Ever wondered what life was like in London before and during the Victorian era? The population of the seat of the British Empire grew from 1 million to 6.7 million in just 100 years. Novels such as ‘Oliver Twist’ give us an insight into the social lives of Londoners, from the affluent upper class to the thousands of working class citizens living packed together in slums. Try out these attractions that encompass olden day London to see just how different our lives as Londoners are today.

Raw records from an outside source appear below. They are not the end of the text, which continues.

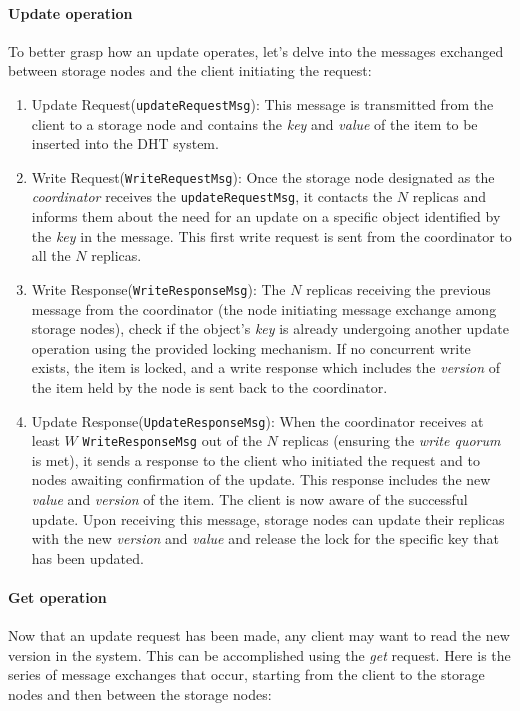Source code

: \documentclass[a4paper, 11pt]{article}
\begin{document}
\paragraph{Update operation} To better grasp how an update operates, let's delve into the messages exchanged between storage nodes and the client initiating the request:

\begin{enumerate}
    \item Update Request(\verb|updateRequestMsg|): This message is transmitted from the client to a storage node and contains the \textit{key} and \textit{value} of the item to be inserted into the DHT system.

    \item Write Request(\verb|WriteRequestMsg|): Once the storage node designated as the \textit{coordinator} receives the \verb|updateRequestMsg|, it contacts the $N$ replicas and informs them about the need for an update on a specific object identified by the \textit{key} in the message. This first write request is sent from the coordinator to all the $N$ replicas.

    \item Write Response(\verb|WriteResponseMsg|): The $N$ replicas receiving the previous message from the coordinator (the node initiating message exchange among storage nodes), check if the object's \textit{key} is already undergoing another update operation using the provided locking mechanism. If no concurrent write exists, the item is locked, and a write response which includes the \textit{version} of the item held by the node is sent back to the coordinator.

    \item Update Response(\verb|UpdateResponseMsg|): When the coordinator receives at least $W$ \verb|WriteResponseMsg| out of the $N$ replicas (ensuring the \textit{write quorum} is met), it sends a response to the client who initiated the request and to nodes awaiting confirmation of the update. This response includes the new \textit{value} and \textit{version} of the item. The client is now aware of the successful update. Upon receiving this message, storage nodes can update their replicas with the new \textit{version} and \textit{value} and release the lock for the specific key that has been updated.
\end{enumerate}

\paragraph{Get operation} Now that an update request has been made, any client may want to read the new version in the system. This can be accomplished using the \textit{get} request. Here is the series of message exchanges that occur, starting from the client to the storage nodes and then between the storage nodes:
\end{document}
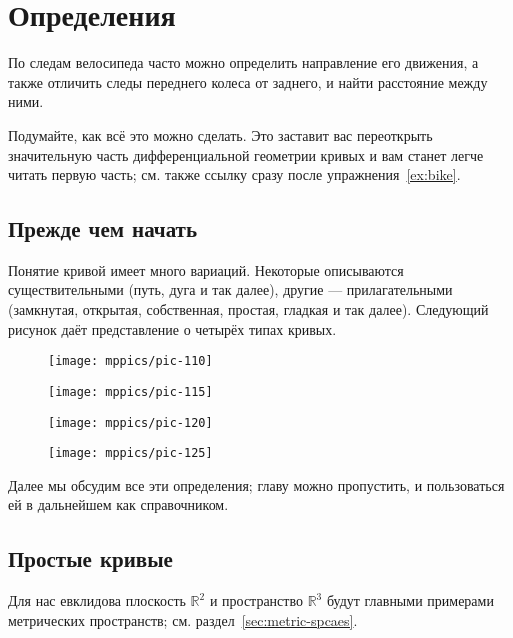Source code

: \chapter{Определения}
\label{chap:curves-def}

По следам велосипеда часто можно определить направление его движения, а также отличить следы переднего колеса от заднего, и найти расстояние между ними.

Подумайте, как всё это можно сделать.
Это заставит вас переоткрыть значительную часть дифференциальной геометрии кривых и вам станет легче читать первую часть;
см. также ссылку сразу после упражнения~\ref{ex:bike}.

\section{Прежде чем начать}

Понятие кривой имеет много вариаций.
Некоторые описываются существительными (путь, дуга и так далее), 
другие --- прилагательными (замкнутая, открытая, собственная, простая, гладкая и так далее).
Следующий рисунок даёт представление о четырёх типах кривых.

\vskip-0mm
\begin{figure}[h!]
\begin{minipage}{.48\textwidth}
\centering
\texttt{[image: mppics/pic-110]}
\end{minipage}\hfill
\begin{minipage}{.48\textwidth}
\centering
\texttt{[image: mppics/pic-115]}
\end{minipage}
\bigskip
\begin{minipage}{.48\textwidth}
\centering
\texttt{[image: mppics/pic-120]}
\end{minipage}\hfill
\begin{minipage}{.48\textwidth}
\centering
\texttt{[image: mppics/pic-125]}
\end{minipage}
\end{figure}
\vskip-0mm

Далее мы обсудим все эти определения;
главу можно пропустить, и пользоваться ей в дальнейшем как справочником.

\section{Простые кривые}

Для нас евклидова плоскость $\mathbb{R}^2$ и пространство $\mathbb{R}^3$ будут главными примерами метрических пространств; см. раздел~\ref{sec:metric-spcaes}.

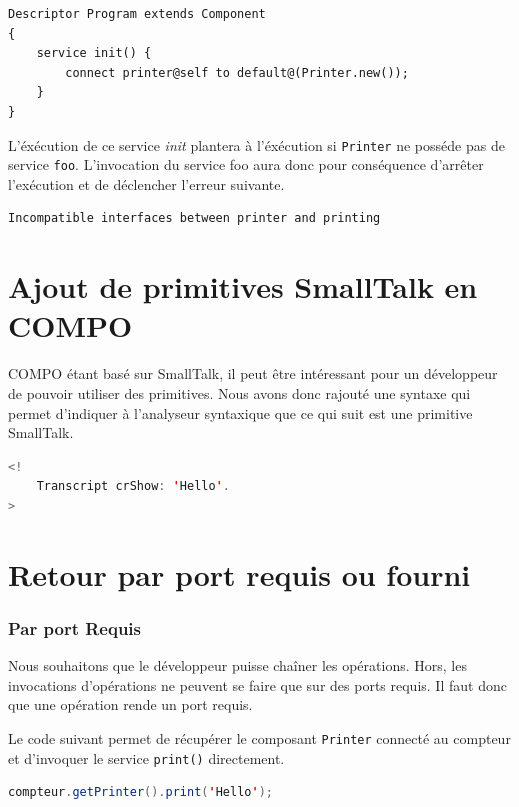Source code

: \documentclass[11pt,a4paper,openany,oneside]{book}
\begin{document}
\begin{lstlisting}[language=Compo, frame=single, caption=Service qui lancera une exception lors de son invocation]
Descriptor Program extends Component
{
	service init() {
		connect printer@self to default@(Printer.new());
	}
}
\end{lstlisting}

L'éxécution de ce service \textit{init} plantera à l'éxécution si \texttt{Printer} ne posséde pas de service \texttt{foo}. L'invocation du service foo aura donc pour conséquence d'arrêter l'exécution et de déclencher l'erreur suivante.

\begin{lstlisting}[language=Compo, frame=single, caption=Message d'erreur lorsque les interfaces sont incompatibles]
Incompatible interfaces between printer and printing
\end{lstlisting}

\section{Ajout de primitives SmallTalk en COMPO}

COMPO étant basé sur SmallTalk, il peut être intéressant pour un développeur de pouvoir utiliser des primitives.
Nous avons donc rajouté une syntaxe qui permet d'indiquer à l'analyseur syntaxique que ce qui suit est une primitive SmallTalk. 

\begin{lstlisting}[language=JAVA, frame=single, caption=Syntaxe d'une primitive smalltalk en COMPO]
<! 
    Transcript crShow: 'Hello'.
>
\end{lstlisting}

\section{Retour par port requis ou fourni}

\subsubsection{Par port Requis}
Nous souhaitons que le développeur puisse chaîner les opérations. Hors, les invocations d'opérations ne peuvent se faire que sur des ports requis. Il faut donc que une opération rende un port requis.

Le code suivant permet de récupérer le composant \texttt{Printer} connecté au compteur et d'invoquer le service \texttt{print()} directement.
\begin{lstlisting}[language=JAVA, frame=single, caption=Syntaxe d'un chaînage d'incocation en COMPO]
compteur.getPrinter().print('Hello');
\end{lstlisting}
\end{document}
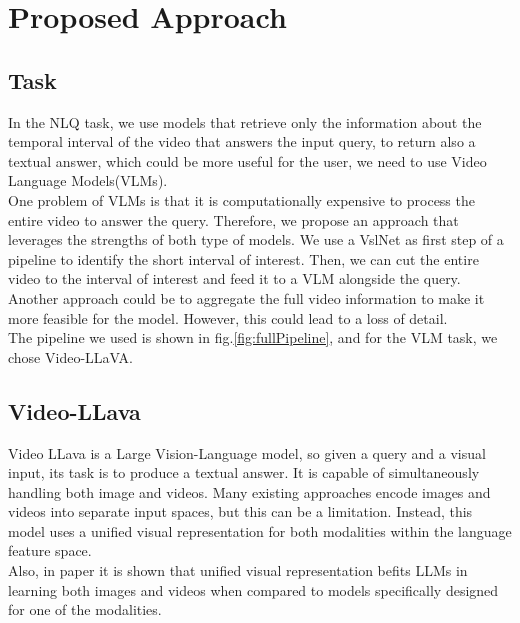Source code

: \documentclass[conference]{IEEEtran}
\begin{document}
\begin{table}[h]
\centering
\caption{Pre-computed Features for Ego4D}
\label{tab:precomputedfeatures}
\setlength{\tabcolsep}{4pt} 
\renewcommand{\arraystretch}{1.2}
\end{table}


\section{Proposed Approach}
\subsection{Task}
In the NLQ task, we use models that retrieve only the
information about the temporal interval of the video that
answers the input query, to return also a textual answer,
which could be more useful for the user, we need to use
Video Language Models(VLMs).\\
One problem of VLMs is that it is computationally expensive to process the entire video to answer the query. Therefore, we propose an approach that leverages the strengths of both type of models. We use a VslNet as first step of a pipeline to identify the short interval of interest. Then, we can cut the entire video to the interval of interest and feed it to a VLM alongside the query.
Another approach could be to aggregate the full video information to make it more feasible for the model. However, this could lead to a loss of detail.\\

The pipeline we used is shown in fig.\ref{fig:fullPipeline}, and for the VLM task, we chose Video-LLaVA.

\subsection{Video-LLava}
Video LLava is a Large Vision-Language model, so given a query and a visual input, its task is to produce a textual answer.  It is capable of simultaneously handling both image and videos. Many existing approaches encode images and videos into separate input spaces, but this can be a limitation. Instead, this model uses a unified visual representation for both modalities within the language feature space.\\
Also, in paper \cite{b8} it is shown that unified visual representation befits LLMs in learning both images and videos when compared to models specifically designed for one of the modalities.
\end{document}
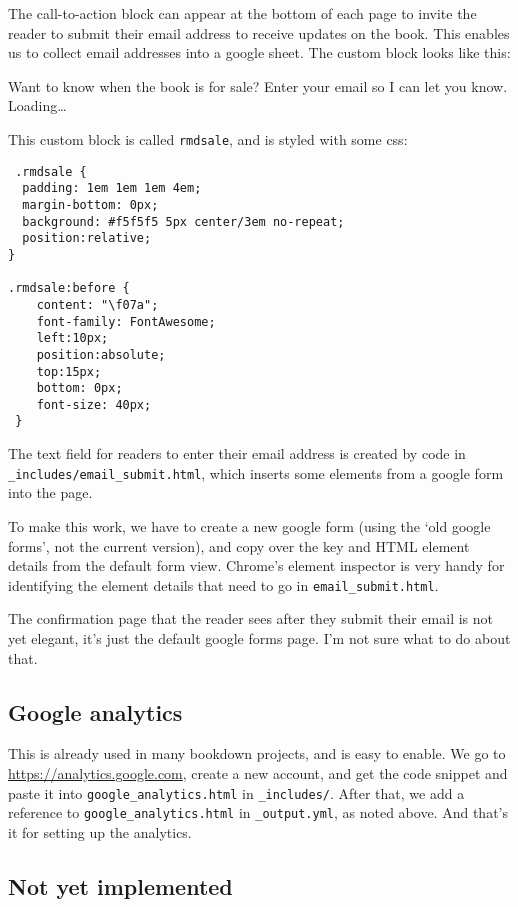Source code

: \documentclass[]{book}
\let\BeginKnitrBlock\begin \let\EndKnitrBlock\end
\begin{document}
The call-to-action block can appear at the bottom of each page to invite
the reader to submit their email address to receive updates on the book.
This enables us to collect email addresses into a google sheet. The
custom block looks like this:

\BeginKnitrBlock{rmdsale}
Want to know when the book is for sale? Enter your email so I can let
you know. Loading\ldots{}
\EndKnitrBlock{rmdsale}

This custom block is called \texttt{rmdsale}, and is styled with some
css:

\begin{verbatim}
 .rmdsale {
  padding: 1em 1em 1em 4em;
  margin-bottom: 0px;
  background: #f5f5f5 5px center/3em no-repeat;
  position:relative;
}

.rmdsale:before {
    content: "\f07a";
    font-family: FontAwesome;
    left:10px;
    position:absolute;
    top:15px;
    bottom: 0px;
    font-size: 40px;
 }
\end{verbatim}

The text field for readers to enter their email address is created by
code in \texttt{\_includes/email\_submit.html}, which inserts some
elements from a google form into the page.

To make this work, we have to create a new google form (using the `old
google forms', not the current version), and copy over the key and HTML
element details from the default form view. Chrome's element inspector
is very handy for identifying the element details that need to go in
\texttt{email\_submit.html}.

The confirmation page that the reader sees after they submit their email
is not yet elegant, it's just the default google forms page. I'm not
sure what to do about that.

\subsection{Google analytics}\label{google-analytics}

This is already used in many bookdown projects, and is easy to enable.
We go to \url{https://analytics.google.com}, create a new account, and
get the code snippet and paste it into \texttt{google\_analytics.html}
in \texttt{\_includes/}. After that, we add a reference to
\texttt{google\_analytics.html} in \texttt{\_output.yml}, as noted
above. And that's it for setting up the analytics.

\subsection{Not yet implemented}\label{not-yet-implemented}
\end{document}
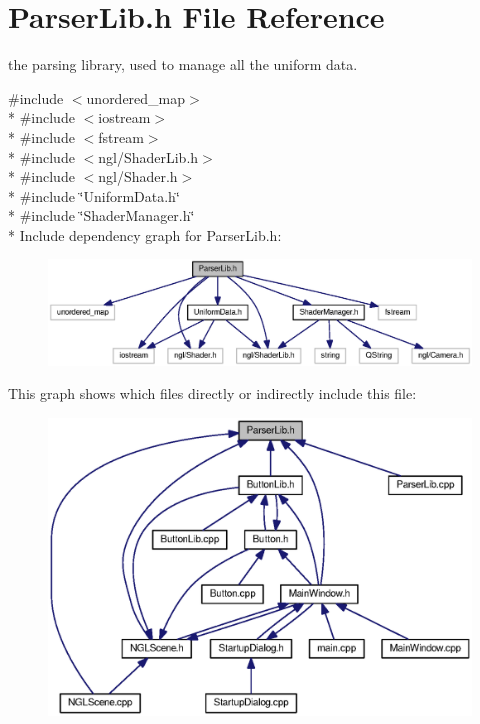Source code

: \section{Parser\-Lib.\-h File Reference}
\label{_parser_lib_8h}


the parsing library, used to manage all the uniform data.  


{\ttfamily \#include $<$unordered\-\_\-map$>$}\\*
{\ttfamily \#include $<$iostream$>$}\\*
{\ttfamily \#include $<$fstream$>$}\\*
{\ttfamily \#include $<$ngl/\-Shader\-Lib.\-h$>$}\\*
{\ttfamily \#include $<$ngl/\-Shader.\-h$>$}\\*
{\ttfamily \#include \char`\"{}Uniform\-Data.\-h\char`\"{}}\\*
{\ttfamily \#include \char`\"{}Shader\-Manager.\-h\char`\"{}}\\*
Include dependency graph for Parser\-Lib.\-h\-:\nopagebreak
\begin{figure}[H]
\begin{center}
\leavevmode
\includegraphics[width=350pt]{_parser_lib_8h__incl}
\end{center}
\end{figure}
This graph shows which files directly or indirectly include this file\-:\nopagebreak
\begin{figure}[H]
\begin{center}
\leavevmode
\includegraphics[width=350pt]{_parser_lib_8h__dep__incl}
\end{center}
\end{figure}

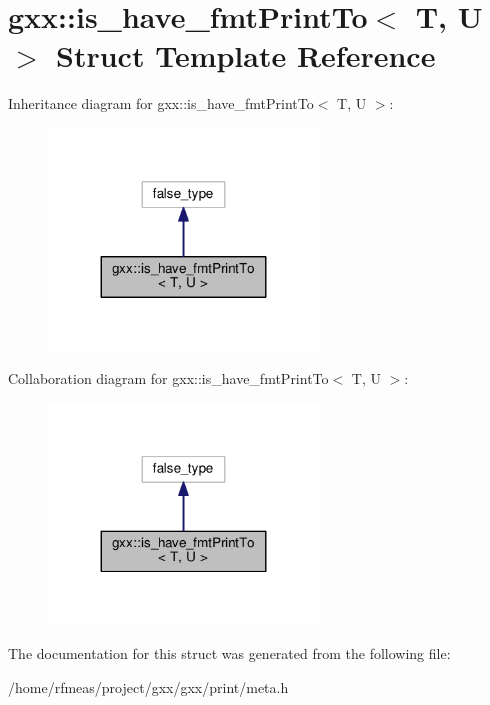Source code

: \hypertarget{structgxx_1_1is__have__fmtPrintTo}{}\section{gxx\+:\+:is\+\_\+have\+\_\+fmt\+Print\+To$<$ T, U $>$ Struct Template Reference}
\label{structgxx_1_1is__have__fmtPrintTo}


Inheritance diagram for gxx\+:\+:is\+\_\+have\+\_\+fmt\+Print\+To$<$ T, U $>$\+:
\nopagebreak
\begin{figure}[H]
\begin{center}
\leavevmode
\includegraphics[width=203pt]{structgxx_1_1is__have__fmtPrintTo__inherit__graph}
\end{center}
\end{figure}


Collaboration diagram for gxx\+:\+:is\+\_\+have\+\_\+fmt\+Print\+To$<$ T, U $>$\+:
\nopagebreak
\begin{figure}[H]
\begin{center}
\leavevmode
\includegraphics[width=203pt]{structgxx_1_1is__have__fmtPrintTo__coll__graph}
\end{center}
\end{figure}


The documentation for this struct was generated from the following file\+:\begin{DoxyCompactItemize}
\item 
/home/rfmeas/project/gxx/gxx/print/meta.\+h\end{DoxyCompactItemize}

Dennis Severs’ House (above)
Imagine being a guest in a house owned by a family of 18th century silk weavers just minutes from Liverpool Street station. Sound absurd? Dennis Severs’ house does just that. You are invited to participate in a ‘still life drama’, a concept invented by Dennis Severs, an artist intent upon using people’s imaginations to create a unique cultural experience. Visitors to this charming Georgian townhouse are left to explore the ten rooms in silence using their senses as a guide. The house is open Sundays noon-4pm and Mondays noon-2pm and ticket prices are £7. Alternatively, book for a candlelit ‘silent night visit’ on a Monday or Wednesday 6-9pm for £14 and enjoy a glass of champagne included in your ticket price.
Darkest Victorian London – London Walks
London Walks offer a two-hour special tour of our culturally crammed metropolis. The tour guides are dedicated to providing a compelling excursion, starting at Monument tube station. Groups will be taken to the ‘hidden corners’ of Victorian London and will see and understand the city from the perspective of the chimney sweeps, pickpockets, thieves and vagabonds of London’s spooky past. If that doesn’t sound eerie enough, you also get into The Old Operating Theatre Museum for half price. Walks do not require booking and cost £9 per person.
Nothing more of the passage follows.